An AFP photographer saw half a dozen of what appeared to be Western special forces soldiers emerging from the Intercontinental compound, one of whom had blood on his right cheek and on his hands.
The attackers steered clear of the normally heavily guarded road snaking up to the hotel, instead picking their way through the trees on the northern slope towards the building around 11:00 pm on Tuesday, police said.
Panicked guests were told to stay in their rooms as the attackers, thought to have suicide vests, machine guns and rocket-propelled grenades, roamed through the building for about four hours before the raid was quelled.
Major Tim James, a spokesman for NATO’s International Security Assistance Force, said ISAF deployed one helicopter at the request of Afghan authorities.
“It flew over the hotel, circled it a few times. They were able to clearly identify a number of insurgents who were armed and wearing suicide vests and then they engaged the individuals with small-arms fire,” James told AFP.
“We’ve had reports that there were a number of explosions caused either by the insurgents detonating themselves or the engagement by the helicopter causing that (suicide vests) to explode,” he said.

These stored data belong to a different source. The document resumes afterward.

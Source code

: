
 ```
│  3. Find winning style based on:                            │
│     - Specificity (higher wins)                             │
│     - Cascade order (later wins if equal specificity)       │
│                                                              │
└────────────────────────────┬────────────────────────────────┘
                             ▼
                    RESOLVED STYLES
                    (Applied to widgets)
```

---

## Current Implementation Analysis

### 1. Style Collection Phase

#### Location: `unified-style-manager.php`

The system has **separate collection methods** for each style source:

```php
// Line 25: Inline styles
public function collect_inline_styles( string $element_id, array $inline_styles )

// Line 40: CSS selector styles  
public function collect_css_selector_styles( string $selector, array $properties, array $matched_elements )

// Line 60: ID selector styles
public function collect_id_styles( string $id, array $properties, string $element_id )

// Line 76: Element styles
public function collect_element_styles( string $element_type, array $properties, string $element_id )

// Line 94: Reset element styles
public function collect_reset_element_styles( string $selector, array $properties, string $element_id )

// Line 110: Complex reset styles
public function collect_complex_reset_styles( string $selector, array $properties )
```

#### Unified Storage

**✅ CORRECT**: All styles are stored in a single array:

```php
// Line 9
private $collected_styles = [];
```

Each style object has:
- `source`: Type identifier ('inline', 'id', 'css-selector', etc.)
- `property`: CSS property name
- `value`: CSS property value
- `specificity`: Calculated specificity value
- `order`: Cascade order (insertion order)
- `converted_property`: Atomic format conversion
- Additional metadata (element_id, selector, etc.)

Witnesses identified the NATO aircraft as an Apache attack helicopter.
A member of staff named Ezatullah said he hid in a room on the fifth floor when the attack started.
“There was first gunfire, and then two blasts. It continued and got worse. The room I was hiding in filled with smoke,” he said.

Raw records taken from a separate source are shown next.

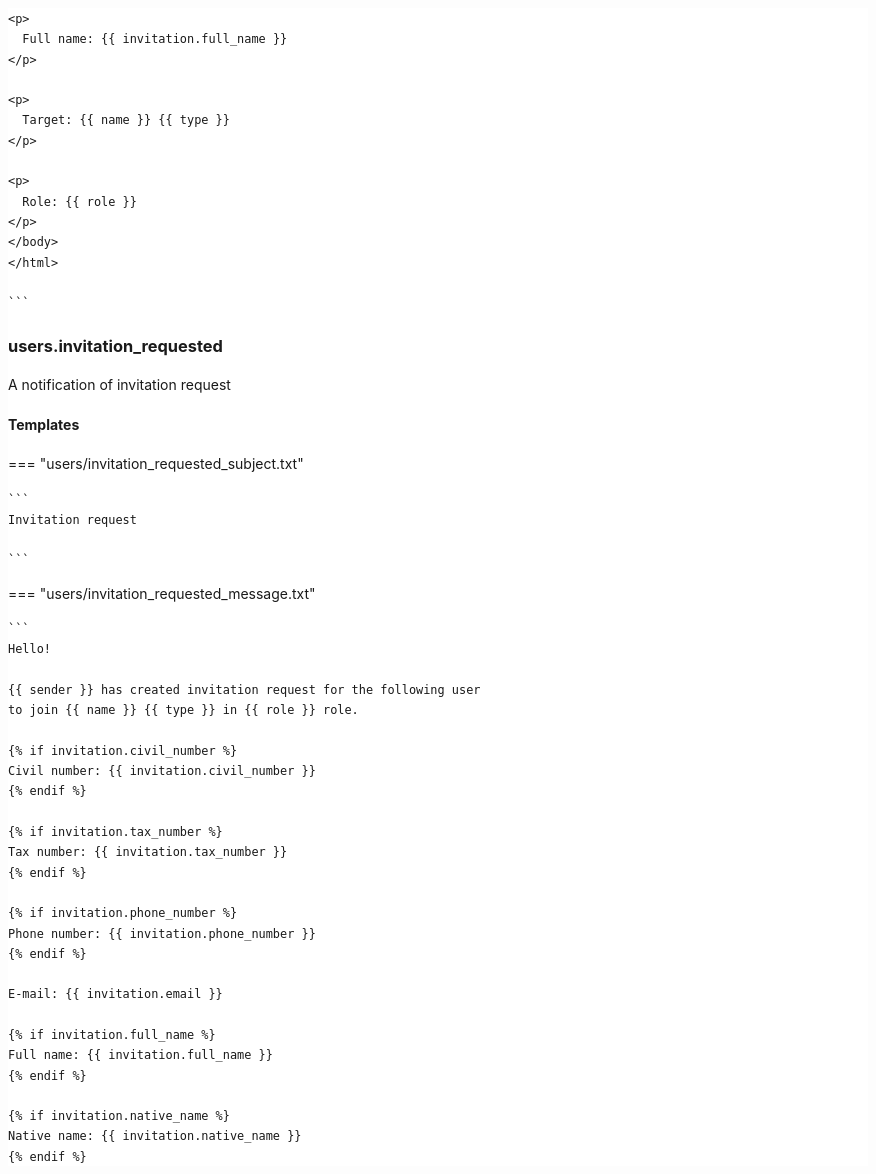    <p>
      Full name: {{ invitation.full_name }}
    </p>

    <p>
      Target: {{ name }} {{ type }}
    </p>

    <p>
      Role: {{ role }}
    </p>
    </body>
    </html>

    ```

### users.invitation_requested

A notification of invitation request

#### Templates

=== "users/invitation_requested_subject.txt"

    ```
    Invitation request

    ```

=== "users/invitation_requested_message.txt"

    ```
    Hello!

    {{ sender }} has created invitation request for the following user
    to join {{ name }} {{ type }} in {{ role }} role.

    {% if invitation.civil_number %}
    Civil number: {{ invitation.civil_number }}
    {% endif %}

    {% if invitation.tax_number %}
    Tax number: {{ invitation.tax_number }}
    {% endif %}

    {% if invitation.phone_number %}
    Phone number: {{ invitation.phone_number }}
    {% endif %}

    E-mail: {{ invitation.email }}

    {% if invitation.full_name %}
    Full name: {{ invitation.full_name }}
    {% endif %}

    {% if invitation.native_name %}
    Native name: {{ invitation.native_name }}
    {% endif %}
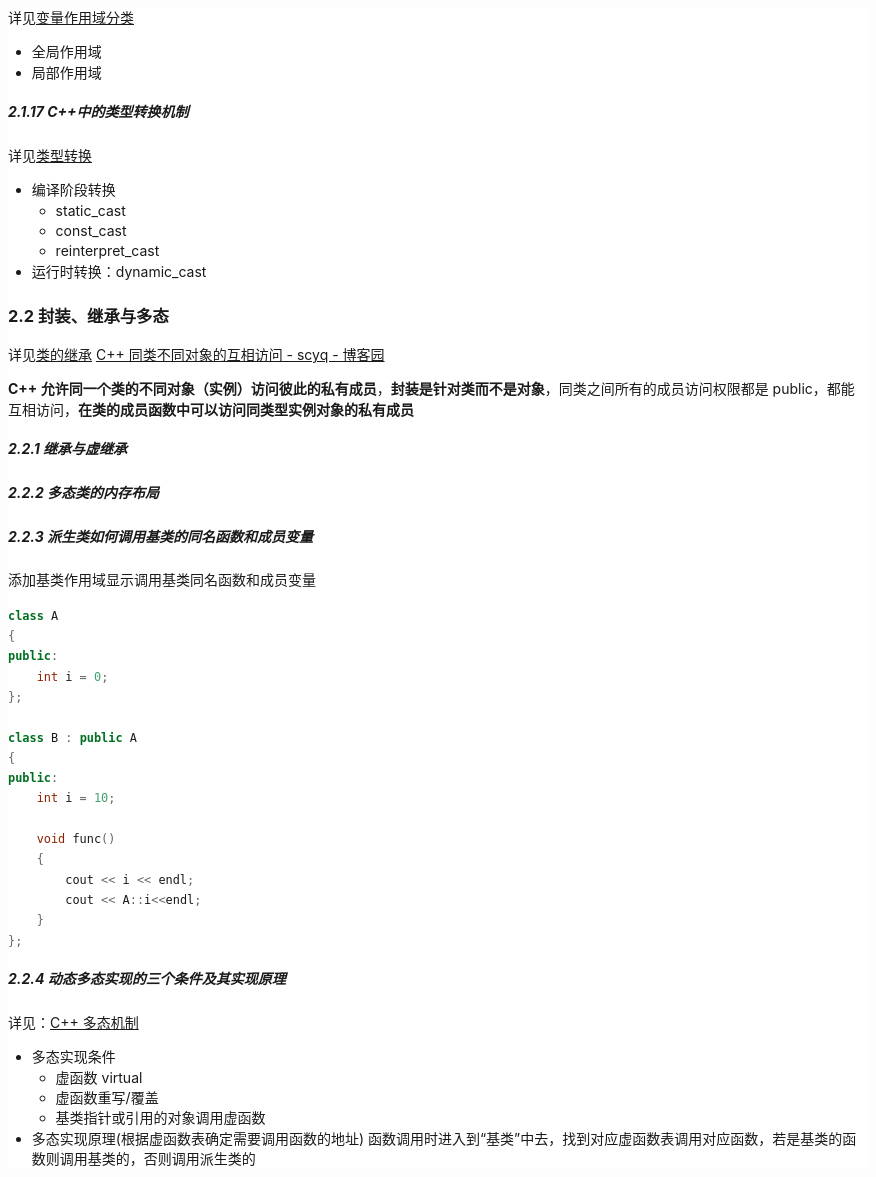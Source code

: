 详见[变量作用域分类](C&C++/变量作用域分类.md)

- 全局作用域
- 局部作用域

##### 2.1.17 C++中的类型转换机制

详见[类型转换](C&C++/类型转换.md)

- 编译阶段转换
  - static_cast
  - const_cast
  - reinterpret_cast
- 运行时转换：dynamic_cast

### 2.2 封装、继承与多态

详见[类的继承](C&C++/类的继承.md)
[C++ 同类不同对象的互相访问 - scyq - 博客园](https://www.cnblogs.com/scyq/p/12431163.html)

**C++ 允许同一个类的不同对象（实例）访问彼此的私有成员**，**封装是针对类而不是对象**，同类之间所有的成员访问权限都是 public，都能互相访问，**在类的成员函数中可以访问同类型实例对象的私有成员**

##### 2.2.1 继承与虚继承

##### 2.2.2 多态类的内存布局

##### 2.2.3 派生类如何调用基类的同名函数和成员变量

添加基类作用域显示调用基类同名函数和成员变量

```cpp
class A
{
public:
	int i = 0;
};

class B : public A
{
public:
	int i = 10;

	void func()
	{
		cout << i << endl;
		cout << A::i<<endl;
	}
};
```

##### 2.2.4 动态多态实现的三个条件及其实现原理

详见：[C++ 多态机制](C&C++/C++%20多态机制.md)

- 多态实现条件
  - 虚函数 virtual
  - 虚函数重写/覆盖
  - 基类指针或引用的对象调用虚函数
- 多态实现原理(根据虚函数表确定需要调用函数的地址)
  函数调用时进入到“基类”中去，找到对应虚函数表调用对应函数，若是基类的函数则调用基类的，否则调用派生类的
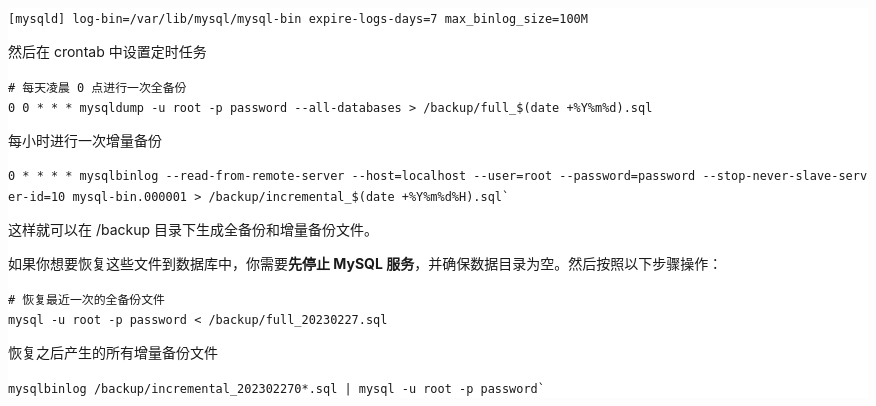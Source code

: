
 ```shell
[mysqld] log-bin=/var/lib/mysql/mysql-bin expire-logs-days=7 max_binlog_size=100M

```

然后在 crontab 中设置定时任务

```shell
# 每天凌晨 0 点进行一次全备份 
0 0 * * * mysqldump -u root -p password --all-databases > /backup/full_$(date +%Y%m%d).sql

```

每小时进行一次增量备份

```shell
0 * * * * mysqlbinlog --read-from-remote-server --host=localhost --user=root --password=password --stop-never-slave-server-id=10 mysql-bin.000001 > /backup/incremental_$(date +%Y%m%d%H).sql`
```

这样就可以在 /backup 目录下生成全备份和增量备份文件。

如果你想要恢复这些文件到数据库中，你需要**先停止 MySQL 服务**，并确保数据目录为空。然后按照以下步骤操作：

```shell
# 恢复最近一次的全备份文件 
mysql -u root -p password < /backup/full_20230227.sql
```

恢复之后产生的所有增量备份文件

```shell
mysqlbinlog /backup/incremental_202302270*.sql | mysql -u root -p password`
```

“I had to leave. As I got out I saw trails of blood, and then the police came and took me out of the building.”
Security at most high-end hotels in Kabul was significantly stepped up after an attack on the city centre’s Serena Hotel in 2008 left seven people dead.
The InterContinental is less deluxe than the Serena, which is the favoured choice of foreign officials and business people visiting the Afghan capital.

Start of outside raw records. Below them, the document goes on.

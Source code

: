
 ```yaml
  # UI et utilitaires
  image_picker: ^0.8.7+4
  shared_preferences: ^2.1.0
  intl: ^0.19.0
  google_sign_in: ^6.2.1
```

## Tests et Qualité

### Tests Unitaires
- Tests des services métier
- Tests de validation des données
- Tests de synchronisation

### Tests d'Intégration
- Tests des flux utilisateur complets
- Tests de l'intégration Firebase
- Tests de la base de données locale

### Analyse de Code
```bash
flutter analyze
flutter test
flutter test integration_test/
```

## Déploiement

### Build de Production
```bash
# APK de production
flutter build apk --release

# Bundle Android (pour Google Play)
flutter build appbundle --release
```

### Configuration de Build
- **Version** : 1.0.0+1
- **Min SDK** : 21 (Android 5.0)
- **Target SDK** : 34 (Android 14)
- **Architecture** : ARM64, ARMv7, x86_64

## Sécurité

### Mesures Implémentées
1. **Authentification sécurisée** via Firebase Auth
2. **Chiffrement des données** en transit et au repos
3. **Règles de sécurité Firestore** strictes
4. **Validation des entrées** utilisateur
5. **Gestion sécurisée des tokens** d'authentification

The US State Department said: “The United States strongly condemns the attack on the Intercontinental Hotel in Kabul, which once again demonstrates the terrorists’ complete disregard for human life.”
During the assault, AFP reporters saw 10-15 armoured vehicles carrying Afghan commandos entering the hotel compound.
The reporters heard five separate explosions as the attack unfolded and said the hotel was in darkness after power in the area was apparently cut. Ambulances rushed to the site to ferry away casualties.
Taliban spokesman Zabihullah Mujahid said the militant Islamist group was behind the attack, which comes weeks before foreign forces are expected to start withdrawals from Afghanistan.
Some 10,000 US troops are due to leave the country this year, ahead of the planned end of foreign combat operations at the end of 2014. Security in Kabul is already under the control of Afghan forces.